Subrogation is an idea that's well-known in legal and insurance circles but sometimes not by the people they represent. Even if it sounds complicated, it is in your benefit to comprehend the steps of how it works. The more information you have about it, the more likely it is that relevant proceedings will work out in your favor.
Any insurance policy you hold is an assurance that, if something bad happens to you, the insurer of the policy will make restitutions without unreasonable delay. If your real estate burns down, your property insurance agrees to pay you or enable the repairs, subject to state property damage laws.
But since figuring out who is financially responsible for services or repairs is typically a tedious, lengthy affair – and delay in some cases increases the damage to the victim – insurance firms in many cases decide to pay up front and assign blame after the fact. They then need a mechanism to recover the costs if, in the end, they weren't actually in charge of the expense.
Let's Look at an Example
You arrive at the emergency room with a gouged finger. You hand the receptionist your medical insurance card and she writes down your plan information. You get taken care of and your insurer is billed for the medical care. But the next afternoon, when you arrive at your workplace – where the injury occurred – you are given workers compensation forms to fill out. Your employer's workers comp policy is actually responsible for the payout, not your medical insurance. It has a vested interest in getting that money back in some way.
How Subrogation Works
This is where subrogation comes in. It is the way that an insurance company uses to claim payment after it has paid for something that should have been paid by some other entity. Some insurance firms have in-house property damage lawyers and personal injury attorneys, or a department dedicated to subrogation; others contract with a law firm. Ordinarily, only you can sue for damages to your self or property. But under subrogation law, your insurer is considered to have some of your rights for having taken care of the damages. It can go after the money originally due to you, because it has covered the amount already.

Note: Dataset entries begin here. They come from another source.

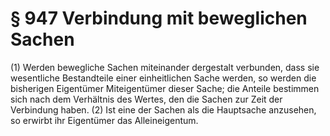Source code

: # § 947 Verbindung mit beweglichen Sachen
(1) Werden bewegliche Sachen miteinander dergestalt verbunden, dass sie wesentliche Bestandteile einer einheitlichen Sache werden, so werden die bisherigen Eigentümer Miteigentümer dieser Sache; die Anteile bestimmen sich nach dem Verhältnis des Wertes, den die Sachen zur Zeit der Verbindung haben.
(2) Ist eine der Sachen als die Hauptsache anzusehen, so erwirbt ihr Eigentümer das Alleineigentum.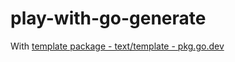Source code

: # play-with-go-generate
With [template package - text/template - pkg.go.dev](https://pkg.go.dev/text/template)
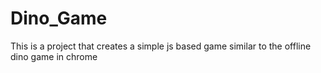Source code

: # Dino_Game
This is a project that creates a simple js based game similar to the offline dino game in chrome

Why Does This Matter to Me?
For a start, if you have a deductible, your insurer wasn't the only one that had to pay. In a $10,000 accident with a $1,000 deductible, you have a stake in the outcome as well – namely, $1,000. If your insurer is timid on any subrogation case it might not win, it might choose to get back its losses by upping your premiums and call it a day. On the other hand, if it knows which cases it is owed and goes after them efficiently, it is acting both in its own interests and in yours. If all ten grand is recovered, you will get your full $1,000 deductible back. If it recovers half (for instance, in a case where you are found one-half culpable), you'll typically get $500 back, based on the laws in most states.

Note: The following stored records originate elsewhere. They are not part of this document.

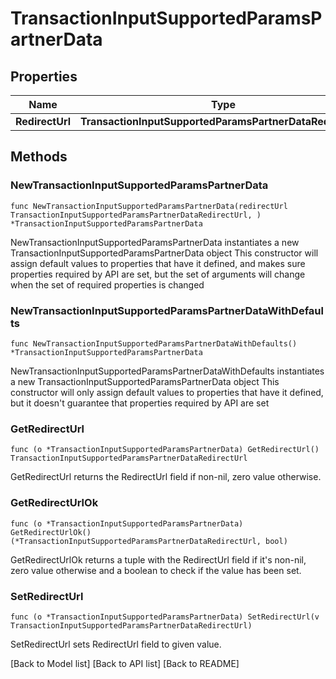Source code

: # TransactionInputSupportedParamsPartnerData

## Properties

| Name            | Type                                                      | Description | Notes |
| --------------- | --------------------------------------------------------- | ----------- | ----- |
| **RedirectUrl** | **TransactionInputSupportedParamsPartnerDataRedirectUrl** |             |       |

## Methods

### NewTransactionInputSupportedParamsPartnerData

`func NewTransactionInputSupportedParamsPartnerData(redirectUrl TransactionInputSupportedParamsPartnerDataRedirectUrl, ) *TransactionInputSupportedParamsPartnerData`

NewTransactionInputSupportedParamsPartnerData instantiates a new TransactionInputSupportedParamsPartnerData object This constructor will assign default values to properties that have it defined, and makes sure properties required by API are set, but the set of arguments will change when the set of required properties is changed

### NewTransactionInputSupportedParamsPartnerDataWithDefaults

`func NewTransactionInputSupportedParamsPartnerDataWithDefaults() *TransactionInputSupportedParamsPartnerData`

NewTransactionInputSupportedParamsPartnerDataWithDefaults instantiates a new TransactionInputSupportedParamsPartnerData object This constructor will only assign default values to properties that have it defined, but it doesn't guarantee that properties required by API are set

### GetRedirectUrl

`func (o *TransactionInputSupportedParamsPartnerData) GetRedirectUrl() TransactionInputSupportedParamsPartnerDataRedirectUrl`

GetRedirectUrl returns the RedirectUrl field if non-nil, zero value otherwise.

### GetRedirectUrlOk

`func (o *TransactionInputSupportedParamsPartnerData) GetRedirectUrlOk() (*TransactionInputSupportedParamsPartnerDataRedirectUrl, bool)`

GetRedirectUrlOk returns a tuple with the RedirectUrl field if it's non-nil, zero value otherwise and a boolean to check if the value has been set.

### SetRedirectUrl

`func (o *TransactionInputSupportedParamsPartnerData) SetRedirectUrl(v TransactionInputSupportedParamsPartnerDataRedirectUrl)`

SetRedirectUrl sets RedirectUrl field to given value.

\[Back to Model list] \[Back to API list] \[Back to README]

Moreover, if the total price of an accident is over your maximum coverage amount, you could be in for a stiff bill. If your insurance company or its property damage lawyers, such as divorce law olympia wa, successfully press a subrogation case, it will recover your losses as well as its own.
All insurance agencies are not created equal. When comparing, it's worth measuring the reputations of competing companies to determine if they pursue valid subrogation claims; if they resolve those claims with some expediency; if they keep their policyholders posted as the case continues; and if they then process successfully won reimbursements quickly so that you can get your money back and move on with your life. If, instead, an insurer has a reputation of paying out claims that aren't its responsibility and then covering its profitability by raising your premiums, you should keep looking.